Given records:
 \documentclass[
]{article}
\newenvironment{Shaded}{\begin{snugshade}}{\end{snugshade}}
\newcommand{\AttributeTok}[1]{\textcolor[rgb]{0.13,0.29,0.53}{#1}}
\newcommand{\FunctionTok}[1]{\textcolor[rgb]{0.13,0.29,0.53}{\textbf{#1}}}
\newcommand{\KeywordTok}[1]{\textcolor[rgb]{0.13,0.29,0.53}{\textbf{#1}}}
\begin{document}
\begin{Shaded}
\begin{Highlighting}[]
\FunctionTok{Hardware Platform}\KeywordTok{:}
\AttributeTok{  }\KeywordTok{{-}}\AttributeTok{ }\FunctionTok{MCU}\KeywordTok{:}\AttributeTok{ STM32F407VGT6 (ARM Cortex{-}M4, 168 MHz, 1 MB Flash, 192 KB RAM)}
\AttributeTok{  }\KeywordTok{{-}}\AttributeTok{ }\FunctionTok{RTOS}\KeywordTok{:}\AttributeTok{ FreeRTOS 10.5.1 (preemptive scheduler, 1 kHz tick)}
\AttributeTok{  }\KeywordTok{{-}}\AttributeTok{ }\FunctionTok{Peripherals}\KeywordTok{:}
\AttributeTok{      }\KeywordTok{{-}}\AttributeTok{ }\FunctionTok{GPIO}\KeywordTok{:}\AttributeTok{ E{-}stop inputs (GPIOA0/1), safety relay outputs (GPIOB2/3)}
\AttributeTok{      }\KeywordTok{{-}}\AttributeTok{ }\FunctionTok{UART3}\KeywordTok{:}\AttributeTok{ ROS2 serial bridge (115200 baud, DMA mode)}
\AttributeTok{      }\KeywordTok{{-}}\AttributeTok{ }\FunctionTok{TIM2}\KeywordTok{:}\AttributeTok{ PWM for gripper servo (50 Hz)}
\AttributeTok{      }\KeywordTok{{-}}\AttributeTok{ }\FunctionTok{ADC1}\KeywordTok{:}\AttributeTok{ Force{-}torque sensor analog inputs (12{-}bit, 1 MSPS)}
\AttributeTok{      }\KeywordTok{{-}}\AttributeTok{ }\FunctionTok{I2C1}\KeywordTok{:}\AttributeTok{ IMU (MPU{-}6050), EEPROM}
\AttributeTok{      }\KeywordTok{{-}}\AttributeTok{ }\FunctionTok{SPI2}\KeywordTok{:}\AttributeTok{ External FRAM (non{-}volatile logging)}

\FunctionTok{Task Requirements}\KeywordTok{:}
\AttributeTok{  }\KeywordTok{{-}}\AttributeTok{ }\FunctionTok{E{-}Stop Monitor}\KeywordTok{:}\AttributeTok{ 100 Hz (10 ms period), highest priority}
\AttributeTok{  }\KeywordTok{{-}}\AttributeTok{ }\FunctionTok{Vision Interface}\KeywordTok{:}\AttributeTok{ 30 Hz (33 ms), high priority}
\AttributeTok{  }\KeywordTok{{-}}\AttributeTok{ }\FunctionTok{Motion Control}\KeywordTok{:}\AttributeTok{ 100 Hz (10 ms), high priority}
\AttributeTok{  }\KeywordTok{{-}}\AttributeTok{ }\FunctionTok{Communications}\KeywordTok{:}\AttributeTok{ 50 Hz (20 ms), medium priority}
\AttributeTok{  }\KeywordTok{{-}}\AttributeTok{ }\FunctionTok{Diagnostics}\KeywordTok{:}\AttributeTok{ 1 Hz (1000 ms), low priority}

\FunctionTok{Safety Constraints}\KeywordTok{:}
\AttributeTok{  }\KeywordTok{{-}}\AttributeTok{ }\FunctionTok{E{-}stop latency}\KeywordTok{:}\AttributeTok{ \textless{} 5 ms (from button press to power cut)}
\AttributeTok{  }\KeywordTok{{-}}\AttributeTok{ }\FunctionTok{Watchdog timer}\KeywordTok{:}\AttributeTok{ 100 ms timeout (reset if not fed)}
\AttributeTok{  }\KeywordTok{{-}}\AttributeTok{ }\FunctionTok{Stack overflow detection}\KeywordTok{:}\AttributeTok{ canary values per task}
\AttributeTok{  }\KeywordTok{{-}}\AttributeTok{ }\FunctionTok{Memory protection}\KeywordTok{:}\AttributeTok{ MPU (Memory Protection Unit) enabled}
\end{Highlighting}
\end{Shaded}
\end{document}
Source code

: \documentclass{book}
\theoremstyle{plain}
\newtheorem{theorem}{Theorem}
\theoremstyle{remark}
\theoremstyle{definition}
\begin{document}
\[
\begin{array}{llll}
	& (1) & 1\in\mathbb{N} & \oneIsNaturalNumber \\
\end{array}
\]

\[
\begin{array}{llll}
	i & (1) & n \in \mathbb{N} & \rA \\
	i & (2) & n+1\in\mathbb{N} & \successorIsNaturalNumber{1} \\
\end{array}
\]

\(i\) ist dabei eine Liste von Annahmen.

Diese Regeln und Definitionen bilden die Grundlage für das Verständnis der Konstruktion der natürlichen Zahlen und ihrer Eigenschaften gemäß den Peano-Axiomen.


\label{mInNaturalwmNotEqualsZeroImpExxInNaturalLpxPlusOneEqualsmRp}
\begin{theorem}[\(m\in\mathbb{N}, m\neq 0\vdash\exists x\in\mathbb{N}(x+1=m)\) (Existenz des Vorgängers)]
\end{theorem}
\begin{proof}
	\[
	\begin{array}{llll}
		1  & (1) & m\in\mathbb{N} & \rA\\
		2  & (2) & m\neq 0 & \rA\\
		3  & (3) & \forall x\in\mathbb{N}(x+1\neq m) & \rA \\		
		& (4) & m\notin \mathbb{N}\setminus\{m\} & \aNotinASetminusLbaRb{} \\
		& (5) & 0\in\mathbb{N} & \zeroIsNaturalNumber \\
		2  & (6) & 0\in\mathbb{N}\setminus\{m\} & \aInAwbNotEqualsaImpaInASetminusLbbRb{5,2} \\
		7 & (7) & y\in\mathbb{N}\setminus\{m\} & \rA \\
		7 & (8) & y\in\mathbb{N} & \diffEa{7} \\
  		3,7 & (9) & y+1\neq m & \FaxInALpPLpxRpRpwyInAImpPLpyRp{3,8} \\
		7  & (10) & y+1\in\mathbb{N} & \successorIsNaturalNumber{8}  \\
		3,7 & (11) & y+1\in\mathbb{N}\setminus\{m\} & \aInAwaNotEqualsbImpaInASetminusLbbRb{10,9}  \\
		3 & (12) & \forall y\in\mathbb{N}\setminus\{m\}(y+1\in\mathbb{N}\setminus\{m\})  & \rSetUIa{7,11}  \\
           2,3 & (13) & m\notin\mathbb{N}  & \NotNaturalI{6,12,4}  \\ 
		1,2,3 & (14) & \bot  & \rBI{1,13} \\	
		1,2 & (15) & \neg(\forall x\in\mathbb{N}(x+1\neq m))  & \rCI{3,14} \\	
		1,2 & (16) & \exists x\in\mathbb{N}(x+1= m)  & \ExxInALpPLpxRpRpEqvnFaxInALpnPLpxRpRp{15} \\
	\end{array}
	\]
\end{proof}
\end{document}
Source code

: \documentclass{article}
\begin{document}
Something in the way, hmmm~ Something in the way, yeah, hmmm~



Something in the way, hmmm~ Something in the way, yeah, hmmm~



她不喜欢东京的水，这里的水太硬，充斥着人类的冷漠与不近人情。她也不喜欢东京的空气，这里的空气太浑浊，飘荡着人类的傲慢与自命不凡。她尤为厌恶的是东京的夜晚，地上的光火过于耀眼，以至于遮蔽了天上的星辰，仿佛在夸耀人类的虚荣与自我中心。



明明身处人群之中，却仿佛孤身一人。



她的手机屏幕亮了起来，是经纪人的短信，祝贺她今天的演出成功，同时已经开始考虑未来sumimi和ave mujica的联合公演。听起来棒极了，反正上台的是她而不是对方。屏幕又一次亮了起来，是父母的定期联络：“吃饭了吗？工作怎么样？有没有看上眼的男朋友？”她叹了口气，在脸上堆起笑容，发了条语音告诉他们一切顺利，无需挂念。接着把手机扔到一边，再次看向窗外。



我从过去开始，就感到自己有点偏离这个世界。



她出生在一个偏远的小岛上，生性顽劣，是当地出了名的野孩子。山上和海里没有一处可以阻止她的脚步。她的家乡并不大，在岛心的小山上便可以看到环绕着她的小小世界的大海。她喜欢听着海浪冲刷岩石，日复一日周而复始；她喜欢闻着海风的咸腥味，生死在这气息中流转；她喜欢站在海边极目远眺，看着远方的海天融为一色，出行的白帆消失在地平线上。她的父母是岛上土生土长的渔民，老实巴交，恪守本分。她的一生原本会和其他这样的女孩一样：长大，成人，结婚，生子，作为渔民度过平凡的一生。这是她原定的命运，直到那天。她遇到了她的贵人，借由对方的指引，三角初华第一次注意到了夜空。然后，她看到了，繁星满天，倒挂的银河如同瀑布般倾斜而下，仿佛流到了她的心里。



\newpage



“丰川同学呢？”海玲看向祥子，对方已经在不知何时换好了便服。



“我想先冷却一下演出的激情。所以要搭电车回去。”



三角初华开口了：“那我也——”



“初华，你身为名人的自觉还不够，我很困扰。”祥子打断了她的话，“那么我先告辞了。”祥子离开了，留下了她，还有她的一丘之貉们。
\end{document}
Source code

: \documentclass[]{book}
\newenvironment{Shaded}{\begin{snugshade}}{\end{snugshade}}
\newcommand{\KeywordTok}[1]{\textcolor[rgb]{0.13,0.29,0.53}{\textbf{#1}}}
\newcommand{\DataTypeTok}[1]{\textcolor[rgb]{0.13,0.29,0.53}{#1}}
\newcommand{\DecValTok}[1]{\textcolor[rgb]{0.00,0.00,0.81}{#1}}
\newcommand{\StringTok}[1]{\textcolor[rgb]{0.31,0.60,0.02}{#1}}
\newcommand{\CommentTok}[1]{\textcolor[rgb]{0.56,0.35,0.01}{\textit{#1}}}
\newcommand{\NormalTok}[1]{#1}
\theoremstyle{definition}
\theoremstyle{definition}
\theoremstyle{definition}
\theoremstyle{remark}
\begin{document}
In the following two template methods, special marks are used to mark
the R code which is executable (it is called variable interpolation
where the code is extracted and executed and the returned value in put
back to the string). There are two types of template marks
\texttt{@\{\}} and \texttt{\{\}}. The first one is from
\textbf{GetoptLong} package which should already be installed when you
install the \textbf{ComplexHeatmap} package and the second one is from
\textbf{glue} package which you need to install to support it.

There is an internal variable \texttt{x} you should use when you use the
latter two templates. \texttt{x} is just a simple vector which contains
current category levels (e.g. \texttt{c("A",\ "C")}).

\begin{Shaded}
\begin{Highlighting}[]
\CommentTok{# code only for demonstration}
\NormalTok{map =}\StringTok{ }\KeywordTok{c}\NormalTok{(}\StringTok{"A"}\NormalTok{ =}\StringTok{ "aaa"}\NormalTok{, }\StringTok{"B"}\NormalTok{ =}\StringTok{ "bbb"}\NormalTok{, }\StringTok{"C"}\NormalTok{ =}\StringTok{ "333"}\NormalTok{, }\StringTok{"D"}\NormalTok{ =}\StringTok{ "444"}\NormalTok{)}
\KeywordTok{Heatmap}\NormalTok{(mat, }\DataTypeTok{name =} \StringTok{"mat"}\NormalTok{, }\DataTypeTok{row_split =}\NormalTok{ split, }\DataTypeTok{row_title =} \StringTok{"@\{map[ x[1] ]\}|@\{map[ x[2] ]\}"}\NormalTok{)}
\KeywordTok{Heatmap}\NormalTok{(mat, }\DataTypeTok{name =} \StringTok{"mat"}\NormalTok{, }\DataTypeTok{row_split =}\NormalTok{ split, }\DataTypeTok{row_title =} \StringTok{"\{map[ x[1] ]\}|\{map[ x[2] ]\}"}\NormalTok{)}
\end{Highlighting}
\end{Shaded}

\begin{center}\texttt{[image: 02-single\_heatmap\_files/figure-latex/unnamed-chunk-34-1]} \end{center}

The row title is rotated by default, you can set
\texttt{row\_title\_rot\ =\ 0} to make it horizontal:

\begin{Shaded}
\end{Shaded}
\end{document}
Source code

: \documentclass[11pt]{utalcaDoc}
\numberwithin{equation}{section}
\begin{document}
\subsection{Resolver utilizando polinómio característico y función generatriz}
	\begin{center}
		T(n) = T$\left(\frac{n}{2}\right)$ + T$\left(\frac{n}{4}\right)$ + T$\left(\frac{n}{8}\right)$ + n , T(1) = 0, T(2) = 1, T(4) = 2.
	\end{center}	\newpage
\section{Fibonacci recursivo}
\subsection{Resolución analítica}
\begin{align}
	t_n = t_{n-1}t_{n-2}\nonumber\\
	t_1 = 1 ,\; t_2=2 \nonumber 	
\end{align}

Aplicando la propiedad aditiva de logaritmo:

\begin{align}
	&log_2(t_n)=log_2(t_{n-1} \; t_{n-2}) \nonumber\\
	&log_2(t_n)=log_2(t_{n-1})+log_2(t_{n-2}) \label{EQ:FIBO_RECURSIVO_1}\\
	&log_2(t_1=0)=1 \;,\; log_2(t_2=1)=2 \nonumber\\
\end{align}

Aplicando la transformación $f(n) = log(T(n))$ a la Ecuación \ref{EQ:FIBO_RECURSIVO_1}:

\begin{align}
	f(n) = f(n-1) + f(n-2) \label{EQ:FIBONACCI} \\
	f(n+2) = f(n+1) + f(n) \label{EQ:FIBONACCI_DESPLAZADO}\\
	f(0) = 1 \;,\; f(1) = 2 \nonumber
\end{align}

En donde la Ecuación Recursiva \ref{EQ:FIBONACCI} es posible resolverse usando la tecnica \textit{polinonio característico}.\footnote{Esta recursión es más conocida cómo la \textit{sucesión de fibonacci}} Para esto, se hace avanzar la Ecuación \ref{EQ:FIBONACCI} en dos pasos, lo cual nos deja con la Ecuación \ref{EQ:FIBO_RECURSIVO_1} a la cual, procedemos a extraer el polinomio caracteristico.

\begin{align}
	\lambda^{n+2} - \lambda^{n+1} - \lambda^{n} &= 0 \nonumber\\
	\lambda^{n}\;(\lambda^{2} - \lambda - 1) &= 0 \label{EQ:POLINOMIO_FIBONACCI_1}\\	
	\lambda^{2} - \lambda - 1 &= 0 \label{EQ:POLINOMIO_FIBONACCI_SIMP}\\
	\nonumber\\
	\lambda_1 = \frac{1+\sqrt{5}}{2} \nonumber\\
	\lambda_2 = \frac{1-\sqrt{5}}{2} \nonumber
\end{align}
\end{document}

Aim of the exercise:
All lines above with "label" in them should be returned.

Task answer:
\label{mInNaturalwmNotEqualsZeroImpExxInNaturalLpxPlusOneEqualsmRp}
	&log_2(t_n)=log_2(t_{n-1})+log_2(t_{n-2}) \label{EQ:FIBO_RECURSIVO_1}\\
	f(n) = f(n-1) + f(n-2) \label{EQ:FIBONACCI} \\
	f(n+2) = f(n+1) + f(n) \label{EQ:FIBONACCI_DESPLAZADO}\\
	\lambda^{n}\;(\lambda^{2} - \lambda - 1) &= 0 \label{EQ:POLINOMIO_FIBONACCI_1}\\	
	\lambda^{2} - \lambda - 1 &= 0 \label{EQ:POLINOMIO_FIBONACCI_SIMP}\\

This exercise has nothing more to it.